Il Potere dei Soldi regia di Robert Luketic

Drammatico
recensione di Alessandro Giovannini

Adam (Liam Hemsworth) lavora con un gruppo fidato di collaboratori in una delle più grandi aziende di prodotti tecnlogici per le masse, capeggiata da Nicholas Wyatt (Gary Oldman). Siccome egli non degna d'attenzione un loro progetto di produzione, il grupo decide di sbronzarsi a sue spese con la carta aziendale. Scoperti, wyatt propone una soluzione ad Adam per non essere denunciato ed arrestato (il che sarebbe cosa assai grave, date le sue precarie condizioni economiche): fare da spia per Wyatt all'interno dell'azienda del principale rivale di quest'ultimo, Jock Goddard (Harrison Ford), e rubandogli il prototipo di un nuovo rivoluzionario smartphone.

La guerra degli smartphone al cinema, con una sceneggiatura a metà tra Wall Street e Slevin - Patto criminale (con un concept di base che è debitore in primis del leoniano Per un pugno di dollari, e di conseguenza di Yojimbo di Akira Kurosawa, ma che ha le sue radici nella commedia dell'arte, in Arlecchino servitore di due padroni). Doppi giochi, macchinazioni, soluzione finale. Tutto un po' già visto, ma aggiornato alle disparità di classe post 2008 tra super ricchi e medio-poveri con una gran voglia di scalare i ranghi delle gerarchie sociali. Avidità, sete di facili guadagni, squali dell'alta finanza industriale, ed un giovane con una coscienza (per garantire l'Hollywood ending e rassicurare gli americani di essere, in fondo in fondo, dei bravi ragazzi). Il finale è ciò che rovina il film: oltre ad essere inutilmente stiracchiato, la sua volontà di far redimere il protagonista è l'errore più clamoroso della pellicola; lasciarlo marcire, dannare, superare la soglia del non ritorno, questo sì che sarebbe stato un messaggio efficace. Così invece fa tanto soap opera, tanto patriottico, tanto politically correct da suscitare un filo di nausea.

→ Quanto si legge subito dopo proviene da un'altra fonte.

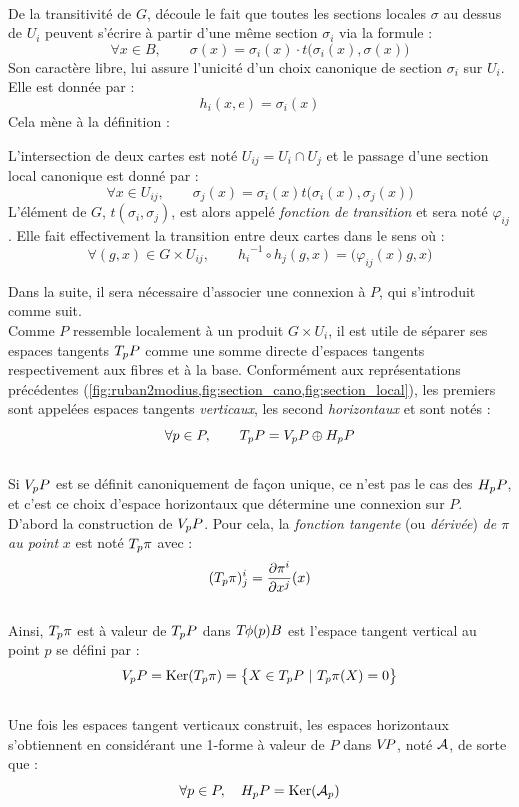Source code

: \\
De la transitivité de $G$, découle le fait que toutes les sections locales $\sigma$ au dessus de $U_i$ peuvent s'écrire à partir d'une même section $\sigma_i$ via la formule :
\[\forall x\in B,\qquad \sigma(x) = \sigma_i(x) \cdot t\big(\sigma_i(x), \sigma(x)\big)\]
Son caractère libre, lui assure l'unicité d'un choix canonique de section $\sigma_i$ sur $U_i$. Elle est donnée par :
\[{h_i}(x,e) = \sigma_i(x)\]
Cela mène à la définition :
\begin{definition}
	L'intersection de deux cartes  est noté $U_{ij} = U_i\cap U_j$ et le passage d'une section local canonique est donné par :
	\[\forall x\in U_{ij},\qquad \sigma_j(x) = \sigma_i(x) t\big(\sigma_i(x), \sigma_j(x)\big)\]
	L'élément de $G$, $t(\sigma_i, \sigma_j)$, est alors appelé \emph{fonction de transition} et sera noté $\varphi_{ij}$. Elle fait effectivement la transition entre deux cartes dans le sens où :
	\[\forall (g,x)\in G\times U_{ij},\qquad {h_i}^{-1} \circ h_j(g,x) = \big( \varphi_{ij}(x)g, x \big)\]
\end{definition}
\skipl

Dans la suite, il sera nécessaire d'associer une connexion à $P$, qui s'introduit comme suit.
\\
Comme $P$ ressemble localement à un produit $G\times U_i$, il est utile de séparer ses espaces tangents $\tg[p]{P}$ comme une somme directe d'espaces tangents respectivement aux fibres et à la base. Conformément aux représentations précédentes (\cref{fig:ruban2modius,fig:section_cano,fig:section_local}), les premiers sont appelées espaces tangents \emph{verticaux}, les second \emph{horizontaux} et sont notés :
\[\forall p\in P,\qquad \tg[p]{P} = \vg[p]{P} \oplus \hg[p]{P}\]
\\
Si $\vg[p]{P}$ est se définit canoniquement de façon unique, ce n'est pas le cas des $\hg[p]{P}$, et c'est ce choix d’espace horizontaux que détermine une connexion sur $P$.\\

D'abord la construction de $\vg[p]{P}$. Pour cela, la \emph{fonction tangente} (ou \emph{dérivée}) \emph{ de $\pi$ au point} $x$ est noté $\tg[p]{\pi}$ avec :
\[(\tg[p]{\pi})^i_j = \frac{\partial \pi^i}{\partial x^j}(x)\]
\\
Ainsi, $\tg[p]{\pi}$ est à valeur de $\tg[p]{P}$ dans $\tg{\phi(p)}{B}$ est l'espace tangent vertical au point $p$ se défini par :
\[\vg[p]{P} = \Ker (\tg[p]{\pi}) = \big\{ X\in\tg[p]{P}\ |\ \tg[p]{\pi}(X)=0 \big\}\]
\\
Une fois les espaces tangent verticaux construit, les espaces horizontaux s’obtiennent en considérant une 1-forme à valeur de $P$ dans $\vg{P}$, noté $\conn$, de sorte que :
\[\forall p\in P,\quad \hg[p]{P} = \Ker(\mathcal{A}_p)\]


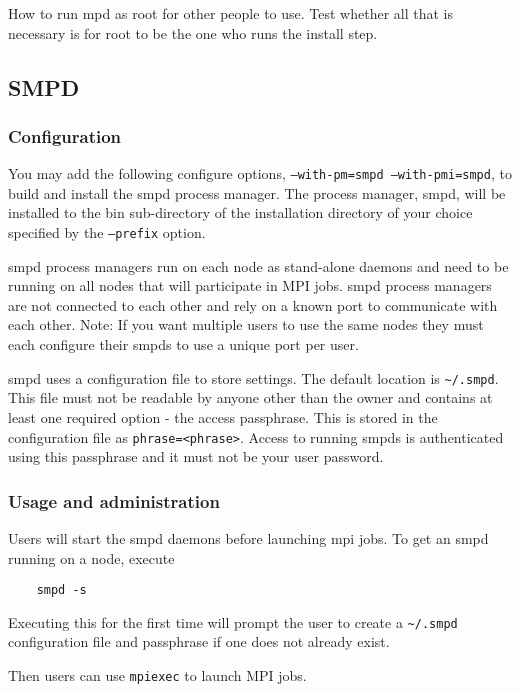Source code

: \documentclass[dvipdfm,11pt]{article}
\begin{document}
How to run mpd as root for other people to use.  Test whether all that
is necessary is for root to be the one who runs the install step.

\subsection{SMPD}
\label{sec:smpd}

\subsubsection{Configuration}
\label{sec:smpd_configure}

You may add the following configure options, 
\texttt{--with-pm=smpd --with-pmi=smpd}, 
to build and install the smpd process manager. The process manager, smpd, 
will be installed to the bin sub-directory of the installation directory 
of your choice specified by the \texttt{--prefix} option.

smpd process managers run on each node as stand-alone daemons and need to
be running on all nodes that will participate in MPI jobs.  smpd process 
managers are not connected to each other and rely on a known port to 
communicate with each other.  Note: If you want multiple users to use the 
same nodes they must each configure their smpds to use a unique port per 
user. 

smpd uses a configuration file to store settings.  The default location is 
\verb+~/.smpd+.  This file must not be readable by anyone other than 
the owner and contains at least one required option - the access passphrase.
This is stored in the configuration file as \texttt{phrase=<phrase>}. Access 
to running smpds is authenticated using this passphrase and it must 
not be your user password.

\subsubsection{Usage and administration}
\label{sec:smpd_usage}

Users will start the smpd daemons before launching mpi jobs.  To get an 
smpd running on a node, execute 
\begin{verbatim}
    smpd -s
\end{verbatim}
Executing this for the first time will prompt the user to create a 
\verb+~/.smpd+ configuration file and passphrase if one does not 
already exist.

Then users can use \texttt{mpiexec} to launch MPI jobs.
\end{document}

Liam Hemsworth non se la cava male, ma dispiace vedere due mostri sacri come Gary Oldman e Harrison Ford in parti ritagliate, e quando ci sono  loro sullo schermo tutto il resto scompare: il loro breve incontro/scontro nel ristorante di lusso è il miglior momento del film, e si vorrebbe che durasse di più. Invece il regista si dilunga in una scialba parentesi sentimentale con la bionda donna in carriera di turno, tanto per metterci dentro anche una bella ragazza che non guasta mai in un film; peccato che la bella Amber Heard sia una presenza effimera, costretta in poche battute stereotipate.

Il film parte bene ma poi si risolve in tante cose già viste ed in altre ai limiti del verosimile, i due attori migliori non hanno abbastanza spazio, e la regia è incapace di infondere al film quella dose di cattiveria che sarebbe servita ad un racconto del genere, parabola di dannazione in quel di Manhattan. Così invece tutto si stempera in un clima da favoletta edificante, ed è un vero peccato.